RECORDS SUPPLIED
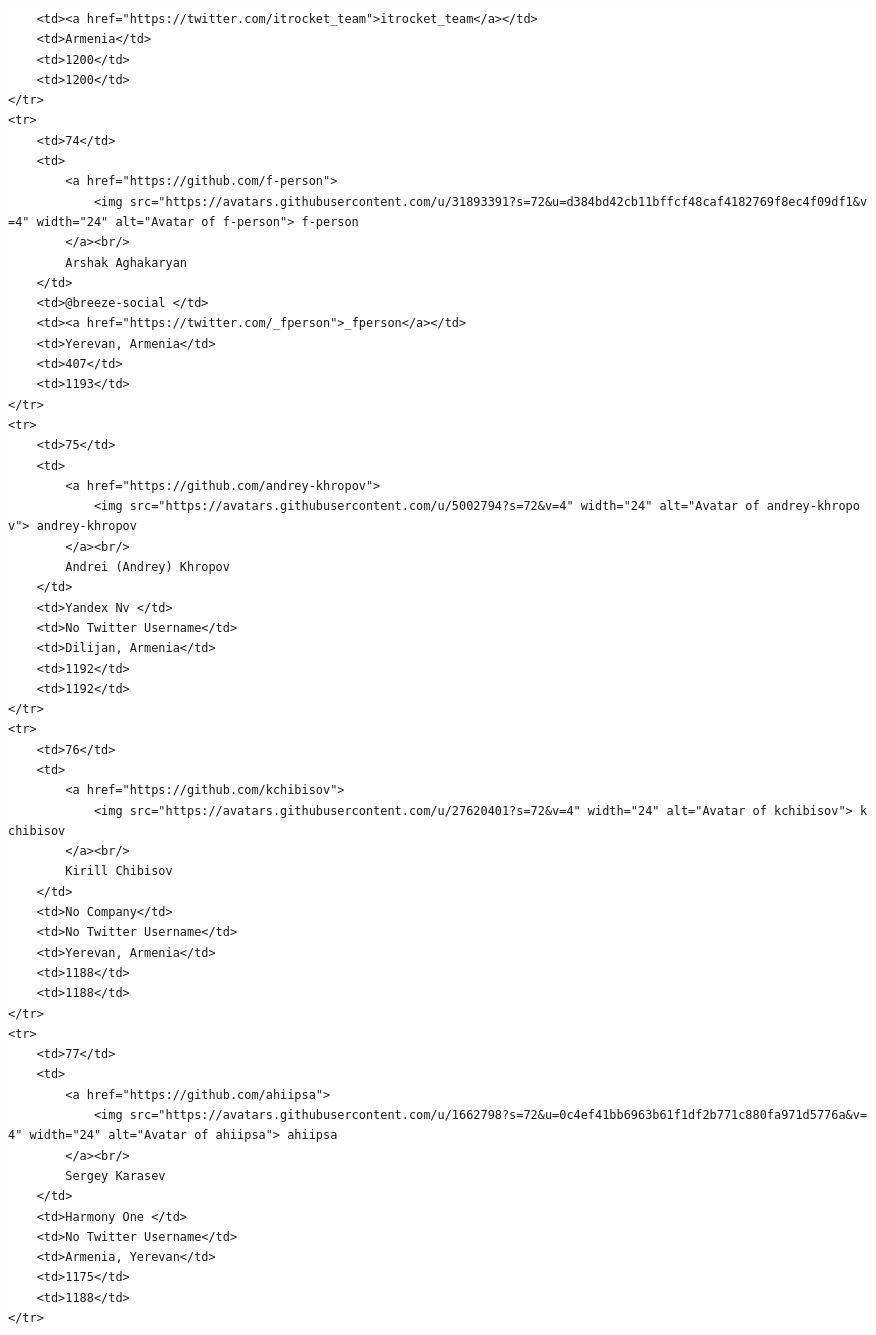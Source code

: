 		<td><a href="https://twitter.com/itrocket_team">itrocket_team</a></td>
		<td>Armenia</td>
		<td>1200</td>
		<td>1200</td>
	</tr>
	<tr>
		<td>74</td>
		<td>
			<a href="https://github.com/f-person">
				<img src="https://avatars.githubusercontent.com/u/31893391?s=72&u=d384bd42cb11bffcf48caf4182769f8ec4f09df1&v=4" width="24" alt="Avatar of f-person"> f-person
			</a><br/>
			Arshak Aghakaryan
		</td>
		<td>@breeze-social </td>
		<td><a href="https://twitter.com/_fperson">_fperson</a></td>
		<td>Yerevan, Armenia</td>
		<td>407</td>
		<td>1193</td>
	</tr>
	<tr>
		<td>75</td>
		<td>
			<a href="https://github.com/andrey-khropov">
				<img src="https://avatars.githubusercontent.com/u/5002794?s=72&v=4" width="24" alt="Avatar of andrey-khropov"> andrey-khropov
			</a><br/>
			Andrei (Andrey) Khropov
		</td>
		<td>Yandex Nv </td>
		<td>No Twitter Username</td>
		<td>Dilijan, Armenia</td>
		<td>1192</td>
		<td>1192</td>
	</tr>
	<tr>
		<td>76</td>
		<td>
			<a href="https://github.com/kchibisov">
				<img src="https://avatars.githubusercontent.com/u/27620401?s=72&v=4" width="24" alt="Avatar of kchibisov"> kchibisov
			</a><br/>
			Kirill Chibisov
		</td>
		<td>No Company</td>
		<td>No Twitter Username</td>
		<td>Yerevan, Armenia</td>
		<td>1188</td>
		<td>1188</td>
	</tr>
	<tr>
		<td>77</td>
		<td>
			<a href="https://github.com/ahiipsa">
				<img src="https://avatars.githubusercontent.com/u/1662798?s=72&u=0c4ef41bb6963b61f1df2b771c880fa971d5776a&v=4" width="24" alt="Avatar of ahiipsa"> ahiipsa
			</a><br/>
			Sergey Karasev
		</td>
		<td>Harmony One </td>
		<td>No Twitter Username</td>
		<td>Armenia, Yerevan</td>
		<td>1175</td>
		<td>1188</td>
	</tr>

DIRECTIONS FOR THIS TASK
Search the data above for the string "href" and return every line that has it.

RESULT
: 		<td><a href="https://twitter.com/itrocket_team">itrocket_team</a></td>
			<a href="https://github.com/f-person">
		<td><a href="https://twitter.com/_fperson">_fperson</a></td>
			<a href="https://github.com/andrey-khropov">
			<a href="https://github.com/kchibisov">
			<a href="https://github.com/ahiipsa">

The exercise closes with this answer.